FoxH1 regulates flk1 expression at the level of transcription. (A) FoxH1-GST fusion protein were purified and used in a gel shift assay with a radiolabeled probe (flk-FoxH1) corresponding to the flk1 enhancer. Unlabeled probe and unlabeled flk-FoxH1-mt, oligonucletides carrying a G to C substitution in the consensus sequences of the FoxH1 binding site were used as competitors in the gel shift assay at 50-, 100- or 200-fold molar excess. A representative experiment is shown. All assays were performed at least three times with comparable results. (B) HEK293T cells were transiently transfected with the indicated luciferase reporters and an expression vector encoding FoxH1. Values are relative to the luciferase activity of cells transfected with pGL3-flkP alone. Results of an average of four independent experiments are shown.

Fig.6

FoxH1 modulates vascular formation in zebrafish. (A) flk1 is expressed in the developing vasculature of embryos at 32hpf (left). The expression level of flk1 is elevated in MZsur embryos (right). (B) Injection of FoxH1 mRNA disrupts zebrafish vascular formation.
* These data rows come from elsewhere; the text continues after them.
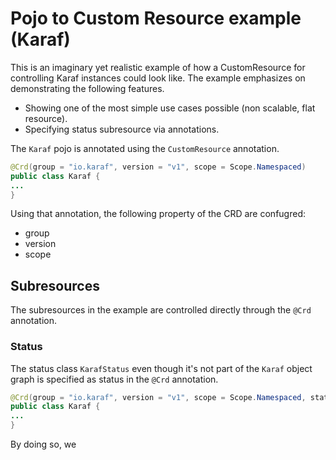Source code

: # Pojo to Custom Resource example (Karaf)

This is an imaginary yet realistic example of how a CustomResource for controlling Karaf instances could look like.
The example emphasizes on demonstrating the following features.

- Showing one of the most simple use cases possible (non scalable, flat resource).
- Specifying status subresource via annotations.

The `Karaf` pojo is annotated using the `CustomResource` annotation.

```java
@Crd(group = "io.karaf", version = "v1", scope = Scope.Namespaced)
public class Karaf {
...
}
```

Using that annotation, the following property of the CRD are confugred:
- group
- version
- scope

## Subresources

The subresources in the example are controlled directly through the `@Crd` annotation.

### Status

The status class `KarafStatus` even though it's not part of the `Karaf` object graph is specified as status in the `@Crd` annotation.

```java
@Crd(group = "io.karaf", version = "v1", scope = Scope.Namespaced, status = KarafStatus.class)
public class Karaf {
...
}
```

By doing so, we 

```yaml
```
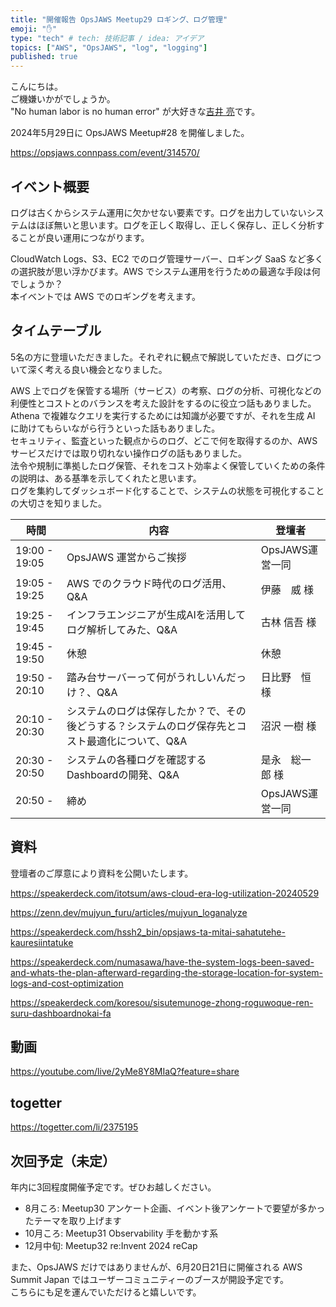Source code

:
 ```yaml
---
title: "開催報告 OpsJAWS Meetup29 ロギング、ログ管理"
emoji: "✋"
type: "tech" # tech: 技術記事 / idea: アイデア
topics: ["AWS", "OpsJAWS", "log", "logging"]
published: true
---
```


こんにちは。  
ご機嫌いかがでしょうか。  
"No human labor is no human error" が大好きな[吉井 亮](https://twitter.com/YoshiiRyo1)です。  

2024年5月29日に OpsJAWS Meetup#28 を開催しました。  

https://opsjaws.connpass.com/event/314570/

## イベント概要

ログは古くからシステム運用に欠かせない要素です。ログを出力していないシステムはほぼ無いと思います。ログを正しく取得し、正しく保存し、正しく分析することが良い運用につながります。  


CloudWatch Logs、S3、EC2 でのログ管理サーバー、ロギング SaaS など多くの選択肢が思い浮かびます。AWS でシステム運用を行うための最適な手段は何でしょうか？  
本イベントでは AWS でのロギングを考えます。  

## タイムテーブル

5名の方に登壇いただきました。それぞれに観点で解説していただき、ログについて深く考える良い機会となりました。  

AWS 上でログを保管する場所（サービス）の考察、ログの分析、可視化などの利便性とコストとのバランスを考えた設計をするのに役立つ話もありました。  
Athena で複雑なクエリを実行するためには知識が必要ですが、それを生成 AI に助けてもらいながら行うといった話もありました。  
セキュリティ、監査といった観点からのログ、どこで何を取得するのか、AWS サービスだけでは取り切れない操作ログの話もありました。  
法令や規制に準拠したログ保管、それをコスト効率よく保管していくための条件の説明は、ある基準を示してくれたと思います。  
ログを集約してダッシュボード化することで、システムの状態を可視化することの大切さを知りました。  


| 時間          | 内容                                                                                            | 登壇者          |
| ------------- | ----------------------------------------------------------------------------------------------- | --------------- |
| 19:00 - 19:05 | OpsJAWS 運営からご挨拶                                                                          | OpsJAWS運営一同 |
| 19:05 - 19:25 | AWS でのクラウド時代のログ活用、Q&A                                                             | 伊藤　威 様     |
| 19:25 - 19:45 | インフラエンジニアが生成AIを活用してログ解析してみた、Q&A                                       | 古林 信吾 様    |
| 19:45 - 19:50 | 休憩                                                                                            | 休憩            |
| 19:50 - 20:10 | 踏み台サーバーって何がうれしいんだっけ？、Q&A                                                   | 日比野　恒 様   |
| 20:10 - 20:30 | システムのログは保存したか？で、その後どうする？システムのログ保存先とコスト最適化について、Q&A | 沼沢 一樹  様   |
| 20:30 - 20:50 | システムの各種ログを確認するDashboardの開発、Q&A                                                | 是永　総一郎 様 |
| 20:50 -       | 締め                                                                                            | OpsJAWS運営一同 |


## 資料

登壇者のご厚意により資料を公開いたします。  

https://speakerdeck.com/itotsum/aws-cloud-era-log-utilization-20240529  

https://zenn.dev/mujyun_furu/articles/mujyun_loganalyze  

https://speakerdeck.com/hssh2_bin/opsjaws-ta-mitai-sahatutehe-kauresiintatuke  

https://speakerdeck.com/numasawa/have-the-system-logs-been-saved-and-whats-the-plan-afterward-regarding-the-storage-location-for-system-logs-and-cost-optimization  

https://speakerdeck.com/koresou/sisutemunoge-zhong-roguwoque-ren-suru-dashboardnokai-fa  

## 動画

https://youtube.com/live/2yMe8Y8MIaQ?feature=share  


## togetter

https://togetter.com/li/2375195

## 次回予定（未定）

年内に3回程度開催予定です。ぜひお越しください。  

- 8月ころ: Meetup30 アンケート企画、イベント後アンケートで要望が多かったテーマを取り上げます  
- 10月ころ: Meetup31 Observability 手を動かす系
- 12月中旬: Meetup32 re:Invent 2024 reCap

また、OpsJAWS だけではありませんが、6月20日21日に開催される AWS Summit Japan ではユーザーコミュニティーのブースが開設予定です。  
こちらにも足を運んでいただけると嬉しいです。  


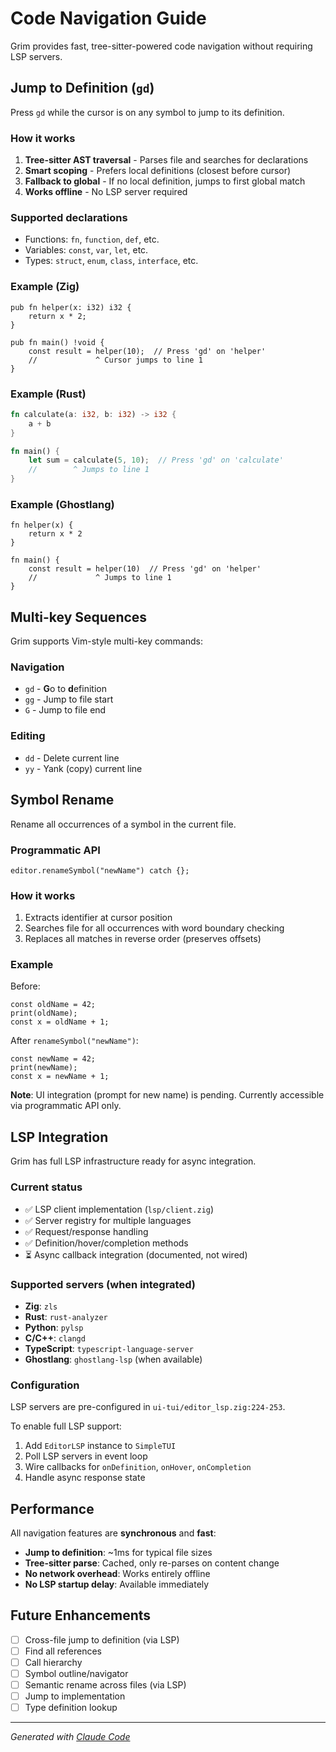 # Code Navigation Guide

Grim provides fast, tree-sitter-powered code navigation without requiring LSP servers.

## Jump to Definition (`gd`)

Press `gd` while the cursor is on any symbol to jump to its definition.

### How it works

1. **Tree-sitter AST traversal** - Parses file and searches for declarations
2. **Smart scoping** - Prefers local definitions (closest before cursor)
3. **Fallback to global** - If no local definition, jumps to first global match
4. **Works offline** - No LSP server required

### Supported declarations

- Functions: `fn`, `function`, `def`, etc.
- Variables: `const`, `var`, `let`, etc.
- Types: `struct`, `enum`, `class`, `interface`, etc.

### Example (Zig)

```zig
pub fn helper(x: i32) i32 {
    return x * 2;
}

pub fn main() !void {
    const result = helper(10);  // Press 'gd' on 'helper'
    //             ^ Cursor jumps to line 1
}
```

### Example (Rust)

```rust
fn calculate(a: i32, b: i32) -> i32 {
    a + b
}

fn main() {
    let sum = calculate(5, 10);  // Press 'gd' on 'calculate'
    //        ^ Jumps to line 1
}
```

### Example (Ghostlang)

```ghostlang
fn helper(x) {
    return x * 2
}

fn main() {
    const result = helper(10)  // Press 'gd' on 'helper'
    //             ^ Jumps to line 1
}
```

## Multi-key Sequences

Grim supports Vim-style multi-key commands:

### Navigation
- `gd` - **G**o to **d**efinition
- `gg` - Jump to file start
- `G`  - Jump to file end

### Editing
- `dd` - Delete current line
- `yy` - Yank (copy) current line

## Symbol Rename

Rename all occurrences of a symbol in the current file.

### Programmatic API

```zig
editor.renameSymbol("newName") catch {};
```

### How it works

1. Extracts identifier at cursor position
2. Searches file for all occurrences with word boundary checking
3. Replaces all matches in reverse order (preserves offsets)

### Example

Before:
```zig
const oldName = 42;
print(oldName);
const x = oldName + 1;
```

After `renameSymbol("newName")`:
```zig
const newName = 42;
print(newName);
const x = newName + 1;
```

**Note**: UI integration (prompt for new name) is pending. Currently accessible via programmatic API only.

## LSP Integration

Grim has full LSP infrastructure ready for async integration.

### Current status

- ✅ LSP client implementation (`lsp/client.zig`)
- ✅ Server registry for multiple languages
- ✅ Request/response handling
- ✅ Definition/hover/completion methods
- ⏳ Async callback integration (documented, not wired)

### Supported servers (when integrated)

- **Zig**: `zls`
- **Rust**: `rust-analyzer`
- **Python**: `pylsp`
- **C/C++**: `clangd`
- **TypeScript**: `typescript-language-server`
- **Ghostlang**: `ghostlang-lsp` (when available)

### Configuration

LSP servers are pre-configured in `ui-tui/editor_lsp.zig:224-253`.

To enable full LSP support:
1. Add `EditorLSP` instance to `SimpleTUI`
2. Poll LSP servers in event loop
3. Wire callbacks for `onDefinition`, `onHover`, `onCompletion`
4. Handle async response state

## Performance

All navigation features are **synchronous** and **fast**:

- **Jump to definition**: ~1ms for typical file sizes
- **Tree-sitter parse**: Cached, only re-parses on content change
- **No network overhead**: Works entirely offline
- **No LSP startup delay**: Available immediately

## Future Enhancements

- [ ] Cross-file jump to definition (via LSP)
- [ ] Find all references
- [ ] Call hierarchy
- [ ] Symbol outline/navigator
- [ ] Semantic rename across files (via LSP)
- [ ] Jump to implementation
- [ ] Type definition lookup

---

*Generated with [Claude Code](https://claude.ai/code)*
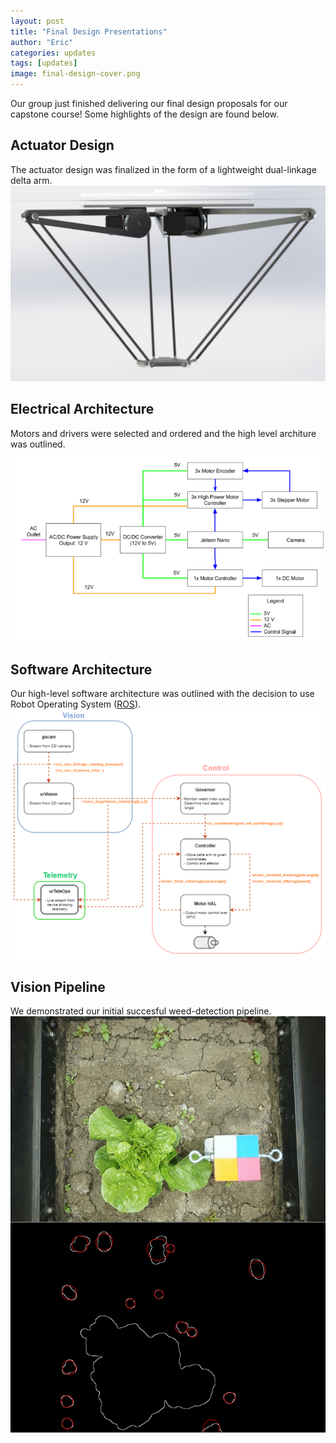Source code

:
 ```yaml
---
layout: post
title: "Final Design Presentations"
author: "Eric"
categories: updates
tags: [updates]
image: final-design-cover.png
---
```

Our group just finished delivering our final design proposals for our capstone course! Some highlights of the design are found below.

## Actuator Design
The actuator design was finalized in the form of a lightweight dual-linkage delta arm.
![deltacad](/assets/img/delta-arm-cad.png)

## Electrical Architecture
Motors and drivers were selected and ordered and the high level architure was outlined.
![elecschem](/assets/img/elec-schem.png)

## Software Architecture
Our high-level software architecture was outlined with the decision to use Robot Operating System ([ROS](https://www.ros.org/)).
![hlswarch](/assets/img/ros-arch.png)

## Vision Pipeline
We demonstrated our initial succesful weed-detection pipeline.
![visionex](/assets/img/vision-example.png)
Embryos were analyzed at the 18-somite stage. (C) Injection of mRNA encoding the FAST-Eng chimeric protein disrupts vascular formation (right), resembling the phenotype of FoxH1 overexpression. Embryos were analyzed at the 23-somite stage. (D) Injection of mRNA encoding FAST-VP16 chimeric protein does not disrupt the GFP expression pattern in TG(flk1:GFP)^la116 embryos. Embryos were analyzed at the 18-somite stage. Arrows point to patches of endothelial cells missing in FoxH1 or FAST-Eng mRNA injected embryo. (E) Lateral view of the un-injected (right), smad2MO and FoxH1 mRNA co-injected (middle) and smad2MO injected (left) TG(flk1:GFP)^la116 embryos at 24hpf. (F) Graph represents relative GFP intensities within the region of interests (indicated by the yellow and red boxes in panel E).